-- WORK TO COMPLETE --
Pictures stay out; everything else from the first line of the entries down through the line with "先王作民父母知衣食之艰也设井" gets copied exactly.
↓↓↓
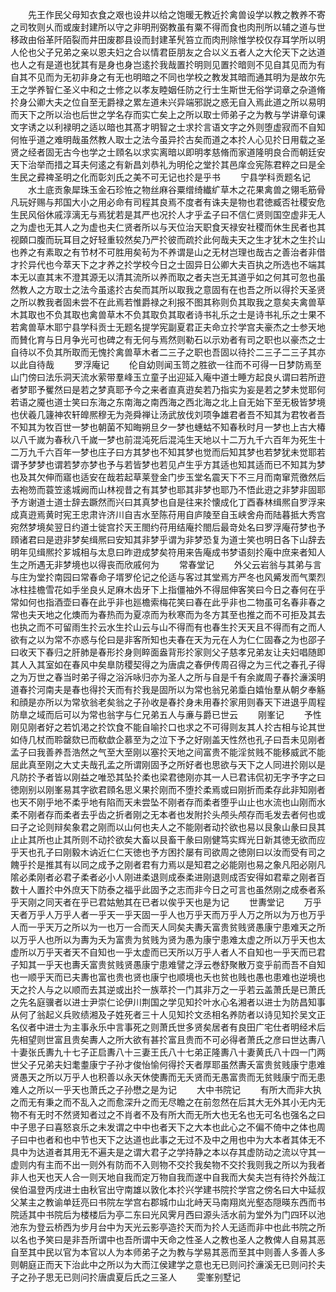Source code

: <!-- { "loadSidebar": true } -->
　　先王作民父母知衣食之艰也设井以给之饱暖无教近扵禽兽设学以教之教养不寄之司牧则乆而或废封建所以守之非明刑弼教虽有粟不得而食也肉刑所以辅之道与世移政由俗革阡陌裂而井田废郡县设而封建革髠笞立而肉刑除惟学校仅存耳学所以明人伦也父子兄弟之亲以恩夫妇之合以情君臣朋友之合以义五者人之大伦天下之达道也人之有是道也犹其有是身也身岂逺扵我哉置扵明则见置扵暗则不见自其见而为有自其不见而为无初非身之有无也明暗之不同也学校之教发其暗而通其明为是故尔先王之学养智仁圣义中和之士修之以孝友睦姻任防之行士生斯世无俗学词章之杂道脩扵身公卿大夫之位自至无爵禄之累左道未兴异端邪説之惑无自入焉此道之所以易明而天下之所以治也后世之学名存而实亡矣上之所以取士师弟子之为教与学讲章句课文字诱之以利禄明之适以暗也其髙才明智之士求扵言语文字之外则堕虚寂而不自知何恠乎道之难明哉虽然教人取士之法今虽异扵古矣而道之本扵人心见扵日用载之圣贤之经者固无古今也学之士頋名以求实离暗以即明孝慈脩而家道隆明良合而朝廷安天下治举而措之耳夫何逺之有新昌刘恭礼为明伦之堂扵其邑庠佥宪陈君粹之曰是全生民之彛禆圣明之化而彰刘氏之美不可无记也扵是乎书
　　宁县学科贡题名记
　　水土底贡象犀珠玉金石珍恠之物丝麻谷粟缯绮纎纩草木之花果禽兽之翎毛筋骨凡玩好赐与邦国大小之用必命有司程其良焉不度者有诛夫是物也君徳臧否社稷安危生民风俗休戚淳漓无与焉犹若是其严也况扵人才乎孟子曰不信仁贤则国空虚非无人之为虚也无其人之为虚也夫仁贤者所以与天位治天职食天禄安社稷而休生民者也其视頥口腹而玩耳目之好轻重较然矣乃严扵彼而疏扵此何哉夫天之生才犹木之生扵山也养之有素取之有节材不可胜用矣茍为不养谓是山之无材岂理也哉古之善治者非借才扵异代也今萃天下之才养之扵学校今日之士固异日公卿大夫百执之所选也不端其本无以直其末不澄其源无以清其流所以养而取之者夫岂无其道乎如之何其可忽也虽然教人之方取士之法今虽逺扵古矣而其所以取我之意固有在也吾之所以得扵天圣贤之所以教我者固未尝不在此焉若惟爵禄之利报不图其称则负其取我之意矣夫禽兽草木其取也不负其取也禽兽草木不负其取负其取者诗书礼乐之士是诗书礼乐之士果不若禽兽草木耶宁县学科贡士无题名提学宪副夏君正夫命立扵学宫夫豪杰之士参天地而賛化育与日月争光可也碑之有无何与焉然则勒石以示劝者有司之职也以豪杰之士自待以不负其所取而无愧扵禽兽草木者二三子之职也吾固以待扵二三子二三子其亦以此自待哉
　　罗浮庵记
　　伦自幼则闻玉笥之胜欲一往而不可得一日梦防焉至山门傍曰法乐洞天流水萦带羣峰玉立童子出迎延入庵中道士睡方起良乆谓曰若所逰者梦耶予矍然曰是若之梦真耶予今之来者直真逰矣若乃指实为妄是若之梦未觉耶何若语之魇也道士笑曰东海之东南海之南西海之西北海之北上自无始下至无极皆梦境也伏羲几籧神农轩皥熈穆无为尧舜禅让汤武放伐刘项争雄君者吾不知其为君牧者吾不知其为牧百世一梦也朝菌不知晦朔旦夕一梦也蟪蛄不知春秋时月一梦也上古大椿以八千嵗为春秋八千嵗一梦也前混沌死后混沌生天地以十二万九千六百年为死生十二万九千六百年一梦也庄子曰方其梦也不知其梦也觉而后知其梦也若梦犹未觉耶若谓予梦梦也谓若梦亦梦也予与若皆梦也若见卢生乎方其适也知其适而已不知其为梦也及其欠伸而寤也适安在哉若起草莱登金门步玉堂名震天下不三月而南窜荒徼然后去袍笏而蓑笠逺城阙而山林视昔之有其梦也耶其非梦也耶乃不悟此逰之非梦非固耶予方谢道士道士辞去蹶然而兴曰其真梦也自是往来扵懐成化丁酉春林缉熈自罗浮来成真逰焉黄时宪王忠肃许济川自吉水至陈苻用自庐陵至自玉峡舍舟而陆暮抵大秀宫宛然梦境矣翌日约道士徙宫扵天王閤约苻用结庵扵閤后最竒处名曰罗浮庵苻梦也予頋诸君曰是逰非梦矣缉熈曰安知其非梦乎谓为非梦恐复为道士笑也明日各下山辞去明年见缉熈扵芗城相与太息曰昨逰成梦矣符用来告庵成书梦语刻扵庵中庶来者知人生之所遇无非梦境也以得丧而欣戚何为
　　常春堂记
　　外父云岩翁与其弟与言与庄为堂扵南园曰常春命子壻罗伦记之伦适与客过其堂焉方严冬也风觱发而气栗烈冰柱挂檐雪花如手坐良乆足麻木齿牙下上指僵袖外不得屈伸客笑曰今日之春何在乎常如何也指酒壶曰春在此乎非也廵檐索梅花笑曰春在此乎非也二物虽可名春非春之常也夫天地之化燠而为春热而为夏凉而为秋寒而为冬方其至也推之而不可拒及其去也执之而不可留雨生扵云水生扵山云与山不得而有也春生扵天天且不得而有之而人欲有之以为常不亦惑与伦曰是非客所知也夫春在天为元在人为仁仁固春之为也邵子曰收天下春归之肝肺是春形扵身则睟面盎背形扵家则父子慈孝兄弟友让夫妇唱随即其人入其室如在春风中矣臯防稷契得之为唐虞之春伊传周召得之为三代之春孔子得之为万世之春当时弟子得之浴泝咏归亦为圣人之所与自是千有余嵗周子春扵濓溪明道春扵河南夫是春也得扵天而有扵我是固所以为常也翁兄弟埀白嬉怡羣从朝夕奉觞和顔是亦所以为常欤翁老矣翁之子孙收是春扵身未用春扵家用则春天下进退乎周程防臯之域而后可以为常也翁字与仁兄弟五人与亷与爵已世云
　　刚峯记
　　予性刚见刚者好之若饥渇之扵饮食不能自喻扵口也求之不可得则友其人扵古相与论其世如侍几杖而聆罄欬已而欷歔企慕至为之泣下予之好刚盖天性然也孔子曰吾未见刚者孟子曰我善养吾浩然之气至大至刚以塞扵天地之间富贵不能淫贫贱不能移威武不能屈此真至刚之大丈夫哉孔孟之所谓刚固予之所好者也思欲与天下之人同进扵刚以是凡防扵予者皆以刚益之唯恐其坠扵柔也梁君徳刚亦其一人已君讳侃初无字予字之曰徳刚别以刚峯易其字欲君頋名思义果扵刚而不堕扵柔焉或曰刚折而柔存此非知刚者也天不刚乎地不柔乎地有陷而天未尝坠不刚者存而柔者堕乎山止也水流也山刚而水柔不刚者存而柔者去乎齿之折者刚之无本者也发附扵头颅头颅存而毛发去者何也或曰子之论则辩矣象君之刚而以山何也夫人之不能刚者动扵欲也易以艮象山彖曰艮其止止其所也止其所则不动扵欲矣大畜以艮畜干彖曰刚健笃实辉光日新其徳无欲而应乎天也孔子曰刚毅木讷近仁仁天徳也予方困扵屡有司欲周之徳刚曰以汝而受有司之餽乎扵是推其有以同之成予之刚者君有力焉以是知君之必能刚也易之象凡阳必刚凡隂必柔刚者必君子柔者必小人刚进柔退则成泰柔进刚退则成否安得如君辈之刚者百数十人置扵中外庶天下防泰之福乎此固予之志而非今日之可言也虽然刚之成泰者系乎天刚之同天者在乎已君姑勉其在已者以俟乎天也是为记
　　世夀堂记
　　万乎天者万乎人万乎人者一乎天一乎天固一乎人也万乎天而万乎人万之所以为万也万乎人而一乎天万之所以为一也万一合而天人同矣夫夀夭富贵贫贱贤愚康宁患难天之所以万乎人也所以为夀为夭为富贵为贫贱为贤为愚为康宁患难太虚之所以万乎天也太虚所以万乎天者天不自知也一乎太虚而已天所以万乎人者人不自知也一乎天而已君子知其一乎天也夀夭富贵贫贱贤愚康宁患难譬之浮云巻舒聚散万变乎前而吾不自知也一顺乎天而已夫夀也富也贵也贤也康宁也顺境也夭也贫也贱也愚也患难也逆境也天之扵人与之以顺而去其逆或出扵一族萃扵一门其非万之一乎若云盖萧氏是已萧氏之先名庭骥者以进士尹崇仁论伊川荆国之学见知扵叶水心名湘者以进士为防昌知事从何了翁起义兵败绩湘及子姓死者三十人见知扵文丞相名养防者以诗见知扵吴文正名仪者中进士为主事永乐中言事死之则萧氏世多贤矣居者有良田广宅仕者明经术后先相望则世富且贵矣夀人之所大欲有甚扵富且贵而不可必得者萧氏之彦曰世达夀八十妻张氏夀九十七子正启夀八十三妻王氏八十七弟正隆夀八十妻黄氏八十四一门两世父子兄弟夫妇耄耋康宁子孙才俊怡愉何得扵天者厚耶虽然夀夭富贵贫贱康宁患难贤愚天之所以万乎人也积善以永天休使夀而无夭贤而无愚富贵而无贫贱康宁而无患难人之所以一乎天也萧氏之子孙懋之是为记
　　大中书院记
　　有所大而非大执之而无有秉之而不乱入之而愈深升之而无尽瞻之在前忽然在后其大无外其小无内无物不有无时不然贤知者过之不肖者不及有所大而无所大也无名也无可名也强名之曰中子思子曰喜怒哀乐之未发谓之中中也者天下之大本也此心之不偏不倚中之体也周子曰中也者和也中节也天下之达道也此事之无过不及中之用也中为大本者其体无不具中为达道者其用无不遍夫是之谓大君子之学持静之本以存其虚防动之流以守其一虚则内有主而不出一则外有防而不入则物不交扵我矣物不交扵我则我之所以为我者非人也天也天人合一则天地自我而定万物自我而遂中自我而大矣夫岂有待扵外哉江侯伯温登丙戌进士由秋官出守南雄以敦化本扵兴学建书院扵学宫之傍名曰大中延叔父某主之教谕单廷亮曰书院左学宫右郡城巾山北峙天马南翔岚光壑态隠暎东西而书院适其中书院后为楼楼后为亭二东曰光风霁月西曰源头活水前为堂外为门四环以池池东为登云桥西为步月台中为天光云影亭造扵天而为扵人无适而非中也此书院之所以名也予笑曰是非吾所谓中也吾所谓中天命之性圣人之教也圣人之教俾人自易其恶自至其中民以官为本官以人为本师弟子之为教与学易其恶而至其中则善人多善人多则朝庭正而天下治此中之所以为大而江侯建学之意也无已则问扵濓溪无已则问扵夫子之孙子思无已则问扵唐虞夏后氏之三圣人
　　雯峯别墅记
↑↑↑
-- RESULT --
Source code

: <!-- { "loadSidebar": true } -->
　　先王作民父母知衣食之艰也设井以给之饱暖无教近扵禽兽设学以教之教养不寄之司牧则乆而或废封建所以守之非明刑弼教虽有粟不得而食也肉刑所以辅之道与世移政由俗革阡陌裂而井田废郡县设而封建革髠笞立而肉刑除惟学校仅存耳学所以明人伦也父子兄弟之亲以恩夫妇之合以情君臣朋友之合以义五者人之大伦天下之达道也人之有是道也犹其有是身也身岂逺扵我哉置扵明则见置扵暗则不见自其见而为有自其不见而为无初非身之有无也明暗之不同也学校之教发其暗而通其明为是故尔先王之学养智仁圣义中和之士修之以孝友睦姻任防之行士生斯世无俗学词章之杂道脩扵身公卿大夫之位自至无爵禄之累左道未兴异端邪説之惑无自入焉此道之所以易明而天下之所以治也后世之学名存而实亡矣上之所以取士师弟子之为教与学讲章句课文字诱之以利禄明之适以暗也其髙才明智之士求扵言语文字之外则堕虚寂而不自知何恠乎道之难明哉虽然教人取士之法今虽异扵古矣而道之本扵人心见扵日用载之圣贤之经者固无古今也学之士頋名以求实离暗以即明孝慈脩而家道隆明良合而朝廷安天下治举而措之耳夫何逺之有新昌刘恭礼为明伦之堂扵其邑庠佥宪陈君粹之曰是全生民之彛禆圣明之化而彰刘氏之美不可无记也扵是乎书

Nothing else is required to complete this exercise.